This example demonstrates how to control elements of a MegunoLink Interface Panel remotely. In this case, color is measured with a TCS34725 Red-Green-Blue (RGB) color sensor by an Arduino. The Arduino calculates the perceptual color and shows it on a MegunoLink interface panel.
Arduino-Driven Interface
MegunoLink Interface Panels are a handy way to control an Arduino program using buttons, sliders, textboxes, and other familiar GUI elements. However, Interface Panels can do more than send commands. Interface Panels can themselves be controlled by an Arduino program.

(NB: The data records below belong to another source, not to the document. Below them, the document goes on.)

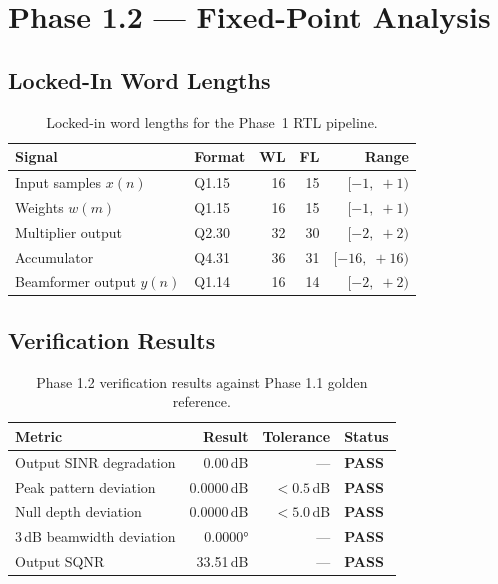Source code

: \documentclass[11pt,a4paper]{article}
\begin{document}
\section{Phase 1.2 --- Fixed-Point Analysis}

\subsection{Locked-In Word Lengths}

\begin{table}[H]
\centering
\begin{tabular}{llrrr}
\toprule
\textbf{Signal} & \textbf{Format} & \textbf{WL} & \textbf{FL} & \textbf{Range} \\
\midrule
Input samples $x(n)$     & Q1.15 & 16 & 15 & $[-1,\;+1)$ \\
Weights $w(m)$           & Q1.15 & 16 & 15 & $[-1,\;+1)$ \\
Multiplier output        & Q2.30 & 32 & 30 & $[-2,\;+2)$ \\
Accumulator              & Q4.31 & 36 & 31 & $[-16,\;+16)$ \\
Beamformer output $y(n)$ & Q1.14 & 16 & 14 & $[-2,\;+2)$ \\
\bottomrule
\end{tabular}
\caption{Locked-in word lengths for the Phase~1 RTL pipeline.}
\end{table}

\subsection{Verification Results}

\begin{table}[H]
\centering
\begin{tabular}{lrrl}
\toprule
\textbf{Metric} & \textbf{Result} & \textbf{Tolerance} & \textbf{Status} \\
\midrule
Output SINR degradation   & 0.00\,dB   & ---        & \textcolor{passgreen}{\textbf{PASS}} \\
Peak pattern deviation    & 0.0000\,dB & $<0.5$\,dB & \textcolor{passgreen}{\textbf{PASS}} \\
Null depth deviation      & 0.0000\,dB & $<5.0$\,dB & \textcolor{passgreen}{\textbf{PASS}} \\
3\,dB beamwidth deviation & 0.0000°    & ---        & \textcolor{passgreen}{\textbf{PASS}} \\
Output SQNR               & 33.51\,dB  & ---        & \textcolor{passgreen}{\textbf{PASS}} \\
\bottomrule
\end{tabular}
\caption{Phase 1.2 verification results against Phase 1.1 golden reference.}
\end{table}
\end{document}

Driving the controls of an Interface Panel from an Arduino program allows for more advanced user feedback than LEDs or lines on a serial monitor. Many key properties of common controls such as progress bars, check boxes, numeric up/downs, text boxes, value lists, and more can be set at will. Simply use the InterfacePanel class in the MegunoLink Arduino library to send commands to an MLP UI Message Processor in an Interface Panel. It’s a lot faster to get up and running than developing a custom application, and allows all the logic for application and interface to be in one program. See the article on How to Update Interface Panel Controls from your Arduino for more details.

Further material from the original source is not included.